Newsletter 131211: 2011 review, quotes of the year, financial wishes

In today’s final newsletter of 2011 we take a look at the good, the bad and the what to look forward to in 2012.We also share our favourite quotes of the year and three financial wishes to see you into the new year.

The Money Marketing Newsletter will be taking an end of year break and will resume publication on January 20, 2012. Thank you for your support.

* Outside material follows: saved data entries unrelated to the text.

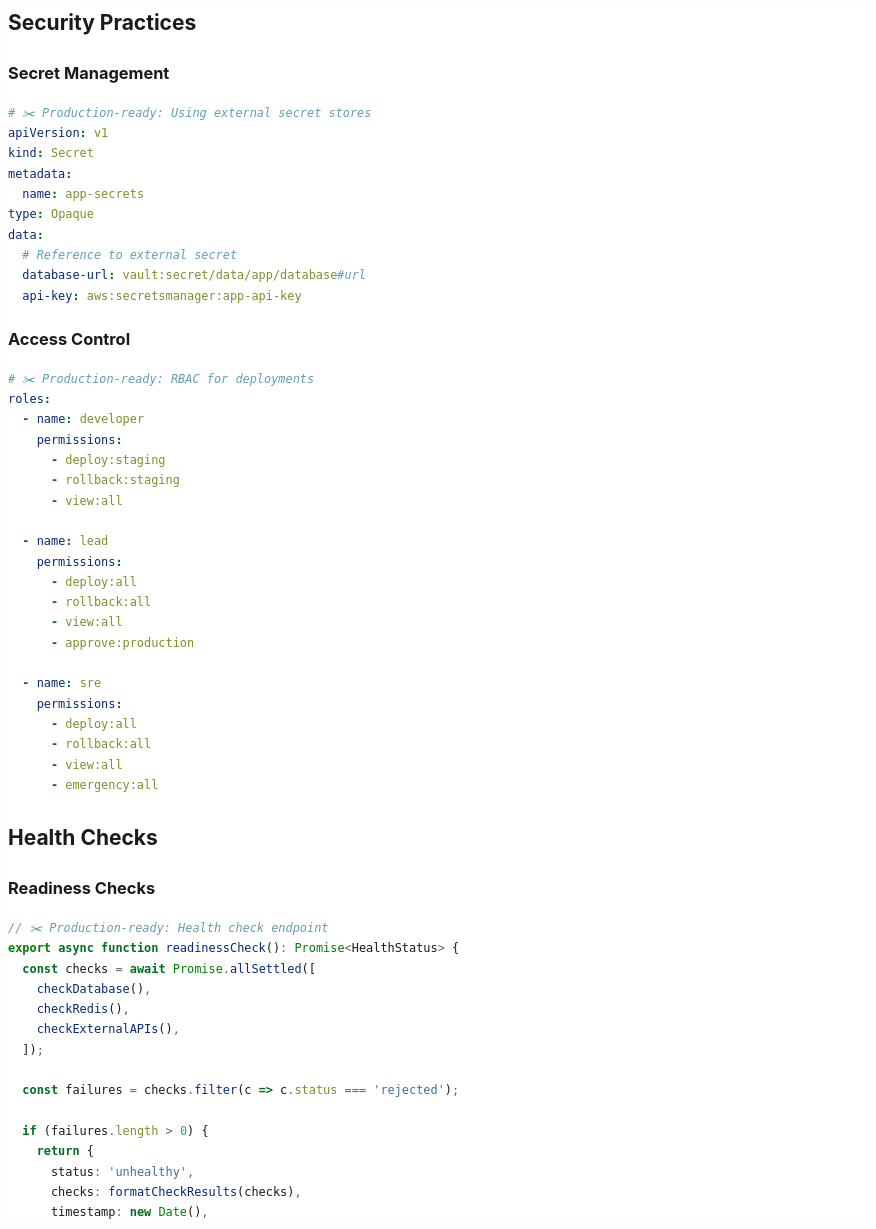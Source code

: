 ## Security Practices

### Secret Management

```yaml
# ✂️ Production-ready: Using external secret stores
apiVersion: v1
kind: Secret
metadata:
  name: app-secrets
type: Opaque
data:
  # Reference to external secret
  database-url: vault:secret/data/app/database#url
  api-key: aws:secretsmanager:app-api-key
```

### Access Control

```yaml
# ✂️ Production-ready: RBAC for deployments
roles:
  - name: developer
    permissions:
      - deploy:staging
      - rollback:staging
      - view:all
  
  - name: lead
    permissions:
      - deploy:all
      - rollback:all
      - view:all
      - approve:production
  
  - name: sre
    permissions:
      - deploy:all
      - rollback:all
      - view:all
      - emergency:all
```

## Health Checks

### Readiness Checks

```typescript
// ✂️ Production-ready: Health check endpoint
export async function readinessCheck(): Promise<HealthStatus> {
  const checks = await Promise.allSettled([
    checkDatabase(),
    checkRedis(),
    checkExternalAPIs(),
  ]);
  
  const failures = checks.filter(c => c.status === 'rejected');
  
  if (failures.length > 0) {
    return {
      status: 'unhealthy',
      checks: formatCheckResults(checks),
      timestamp: new Date(),
```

We wish you well over this festive season. May you have a happy and peaceful time, enjoy any celebrations you have planned, and keep safe and healthy.

 

The good and the bad of 2011

 

The earth moved, and the sky moved

Earthquakes, floods, tornadoes and the tsunami in Japan. These natural disasters – one has to wonder if over time we will still call them natural – were massive in scale, caused devastating destruction and loss of life. They dominated the first few months of the year to be replaced by the manmade disaster called debt. The power of nature and our reliance on the earth for survival cannot be underestimated and should not be forgotten when we look back on 2011.

 

Dithering politicians

Across the globe. Apparently these politicians are concerned with re-election. We understand this – jobs are hard to come by. However have any of these politicians asked how history will judge them – they got elected twice or they messed around? The endless talk and shuffling has not gone unnoticed and there is general dismay with elected officials.

 

It seems clear that it is not politicians that will save us – it is people.

 

New acronym for the year – MENA

Middle East and North Africa. Also known as the Arab spring. Uprising and revolt – with lots of catalysts in play – dictators in power for too long, authoritarian regimes, high food prices, good education but no jobs. MENA was a very big occurrence – and likely to play out more in the years ahead.

 

Europe – still in debt

And still in crisis. Watch exposure to it in your investments and judge a company by the sales it courts and not only the country it sits in. We’ll try and keep it down in 2012 but the region is likely to hog a few more headlines and create a few more market scares.

 

Tax – more to come

Governments with debt to pay and big promises to keep have to find extra revenue. SA also has to pay these rather large wage bills of the Public Sector. It’s taking money from our infrastructure development and that’s a serious issue to deal with in 2012.

 

The Annual Budget will be delivered in February 22 and you can get your tax tips in to the Minister and Treasury with some good ideas of where SA Inc can find a bit more money (more jobs ideal of course but hard to come by). Visit the Treasury site www.treasury.gov.za.

 

Unemployment – why did we hear so little?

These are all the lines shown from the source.